Kleine Kinder, kleine Sorgen-große Kinder, große Sorgen.

Ein Spruch, den viele Eltern kennen – und manche mit einem müden Lächeln bestätigen. Doch was ist wirklich dran?

Als die Kinder klein waren, drehte sich vieles um volle Windeln, durchwachte Nächte und den ersten Kita-Tag. Sorgen? Ja – aber irgendwie überschaubar. Ein Pflaster half bei aufgeschlagenen Knien, ein tröstender Arm bei Kummer.

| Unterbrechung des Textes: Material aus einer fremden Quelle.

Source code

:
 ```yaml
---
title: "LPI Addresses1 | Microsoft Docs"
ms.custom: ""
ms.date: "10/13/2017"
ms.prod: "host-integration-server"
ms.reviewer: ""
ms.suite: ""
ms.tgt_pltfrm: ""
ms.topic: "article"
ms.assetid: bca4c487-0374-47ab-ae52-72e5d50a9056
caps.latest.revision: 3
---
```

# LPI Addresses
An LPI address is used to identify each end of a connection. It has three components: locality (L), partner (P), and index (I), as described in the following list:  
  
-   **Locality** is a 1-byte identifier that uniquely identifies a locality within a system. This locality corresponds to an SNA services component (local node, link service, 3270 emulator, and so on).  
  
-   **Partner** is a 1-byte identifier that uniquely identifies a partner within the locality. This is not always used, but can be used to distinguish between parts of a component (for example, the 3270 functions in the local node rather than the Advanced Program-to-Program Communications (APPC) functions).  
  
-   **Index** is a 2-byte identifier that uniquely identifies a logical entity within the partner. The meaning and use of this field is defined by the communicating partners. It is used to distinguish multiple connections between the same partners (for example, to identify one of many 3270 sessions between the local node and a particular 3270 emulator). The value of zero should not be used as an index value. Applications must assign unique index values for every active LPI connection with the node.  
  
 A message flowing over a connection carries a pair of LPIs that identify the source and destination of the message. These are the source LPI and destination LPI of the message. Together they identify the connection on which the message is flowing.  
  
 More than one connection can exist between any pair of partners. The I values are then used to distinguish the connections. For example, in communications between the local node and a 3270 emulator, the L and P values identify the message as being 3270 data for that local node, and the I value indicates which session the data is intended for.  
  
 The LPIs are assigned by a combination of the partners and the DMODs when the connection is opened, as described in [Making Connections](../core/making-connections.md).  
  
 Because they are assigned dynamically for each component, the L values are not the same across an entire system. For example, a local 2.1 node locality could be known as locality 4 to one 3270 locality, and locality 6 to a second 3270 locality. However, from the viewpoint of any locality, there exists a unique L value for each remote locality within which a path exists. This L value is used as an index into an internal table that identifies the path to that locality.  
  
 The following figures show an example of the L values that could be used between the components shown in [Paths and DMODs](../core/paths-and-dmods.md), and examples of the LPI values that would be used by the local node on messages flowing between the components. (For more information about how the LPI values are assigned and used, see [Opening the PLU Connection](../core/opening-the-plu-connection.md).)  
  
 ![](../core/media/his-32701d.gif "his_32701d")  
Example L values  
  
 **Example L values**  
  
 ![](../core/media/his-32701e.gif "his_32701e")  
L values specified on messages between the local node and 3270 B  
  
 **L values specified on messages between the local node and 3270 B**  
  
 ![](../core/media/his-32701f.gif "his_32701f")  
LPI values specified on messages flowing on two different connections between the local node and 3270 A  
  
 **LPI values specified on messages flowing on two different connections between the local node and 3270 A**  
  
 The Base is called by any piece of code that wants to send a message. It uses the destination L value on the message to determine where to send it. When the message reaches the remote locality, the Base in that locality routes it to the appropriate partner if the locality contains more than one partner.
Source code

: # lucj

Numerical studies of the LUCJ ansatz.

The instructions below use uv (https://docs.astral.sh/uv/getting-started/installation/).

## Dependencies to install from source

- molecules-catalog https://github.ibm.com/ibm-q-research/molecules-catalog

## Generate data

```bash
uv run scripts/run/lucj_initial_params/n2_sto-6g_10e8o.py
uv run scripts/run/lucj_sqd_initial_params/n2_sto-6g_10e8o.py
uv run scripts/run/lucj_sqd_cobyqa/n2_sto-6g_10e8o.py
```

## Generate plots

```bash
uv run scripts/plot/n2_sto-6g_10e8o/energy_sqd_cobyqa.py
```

Man konnte vieles noch „reparieren“.

Doch je älter die Kinder werden, desto komplexer werden auch die Sorgen. Schulprobleme, Freundschaften, die zerbrechen, Liebeskummer, erste Grenzerfahrungen mit Alkohol oder Druck in sozialen Medien – plötzlich ist da vieles, das Eltern nicht mehr einfach lösen können. Und oft auch nicht mehr mitbekommen. Die Kinder werden zu Jugendlichen, die ihre eigenen Wege gehen – und manchmal auch ihre eigenen Krisen durchleben.

War für euch als Elternteil die Säuglingszeit am schwierigsten oder eher die pubertäre Phase?
Selbst wenn die Kinder erwachsen sind, vergehen meiner Meinung nach die Sorgen nie.


Habt ihr den Spruch schon mal so empfunden – oder seht ihr es ganz anders?

Welche „großen Sorgen“ habt ihr heute, von denen ihr früher keine Ahnung hattet?

Und was hilft euch, mit diesen Sorgen umzugehen?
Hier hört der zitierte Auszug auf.